The construction sector will contract by 3% in 2010, on top of a massive 12% contraction in 2009, according to the Construction Products Association (CPA) today.

The CPA say the estimated 12% contraction for 2009 is the largest single fall since records began in 1955, but a further decline of 3% is expected this year, and a slow recovery of up to 0.5% per year is not expected until 2011.

The group’s 2009-2013 ‘forecast’ suggests the major concern for the industry is very low levels of activity for the private sector, with sharp falls in commercial - which declined by 26% in 2009 and is expected to fall another 15% in 2010 - and industrial - which has declined by as much as 48% over the past two years and another 2% this year.

CPA Chief Executive Michael Ankers said: “Construction has been one of the sectors of the economy worst hit by the economic downturn, and whilst it is widely believed that the wider economy is now out of recession, the construction industry is going to have to wait for at least another 12 months.

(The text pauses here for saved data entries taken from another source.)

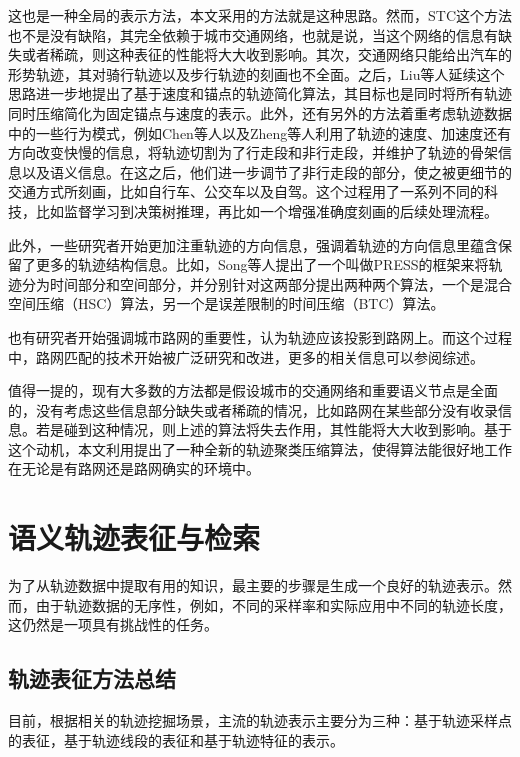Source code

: 这也是一种全局的表示方法，本文采用的方法就是这种思路。然而，STC这个方法也不是没有缺陷，其完全依赖于城市交通网络，也就是说，当这个网络的信息有缺失或者稀疏，则这种表征的性能将大大收到影响。其次，交通网络只能给出汽车的形势轨迹，其对骑行轨迹以及步行轨迹的刻画也不全面。之后，Liu等人延续这个思路进一步地提出了基于速度和锚点的轨迹简化算法，其目标也是同时将所有轨迹同时压缩简化为固定锚点与速度的表示。此外，还有另外的方法着重考虑轨迹数据中的一些行为模式，例如Chen等人以及Zheng等人利用了轨迹的速度、加速度还有方向改变快慢的信息，将轨迹切割为了行走段和非行走段，并维护了轨迹的骨架信息以及语义信息。在这之后，他们进一步调节了非行走段的部分，使之被更细节的交通方式所刻画，比如自行车、公交车以及自驾。这个过程用了一系列不同的科技，比如监督学习到决策树推理，再比如一个增强准确度刻画的后续处理流程。

此外，一些研究者开始更加注重轨迹的方向信息，强调着轨迹的方向信息里蕴含保留了更多的轨迹结构信息。比如，Song等人提出了一个叫做PRESS的框架来将轨迹分为时间部分和空间部分，并分别针对这两部分提出两种两个算法，一个是混合空间压缩（HSC）算法，另一个是误差限制的时间压缩（BTC）算法。

也有研究者开始强调城市路网的重要性，认为轨迹应该投影到路网上。而这个过程中，路网匹配的技术开始被广泛研究和改进，更多的相关信息可以参阅综述。

值得一提的，现有大多数的方法都是假设城市的交通网络和重要语义节点是全面的，没有考虑这些信息部分缺失或者稀疏的情况，比如路网在某些部分没有收录信息。若是碰到这种情况，则上述的算法将失去作用，其性能将大大收到影响。基于这个动机，本文利用提出了一种全新的轨迹聚类压缩算法，使得算法能很好地工作在无论是有路网还是路网确实的环境中。

\section{语义轨迹表征与检索}

为了从轨迹数据中提取有用的知识，最主要的步骤是生成一个良好的轨迹表示。然而，由于轨迹数据的无序性，例如，不同的采样率和实际应用中不同的轨迹长度，这仍然是一项具有挑战性的任务。

\subsection{轨迹表征方法总结}
目前，根据相关的轨迹挖掘场景，主流的轨迹表示主要分为三种：基于轨迹采样点的表征，基于轨迹线段的表征和基于轨迹特征的表示。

“Output on office, retail, and other commercial projects has been particularly badly hit, and last year’s fall of over 26% is expected to be followed by a further fall of 15% this year. At the same time, output on industrial projects, which has already fallen over 50% from its 2007 peak, is expected to fall still further during the next 12 months.

“On the positive side, new private house building which fell to levels not experienced since the 1920s has started to recover with starts this year expected to be 15% higher than in 2009, and with similar levels of growth in each of the next three years.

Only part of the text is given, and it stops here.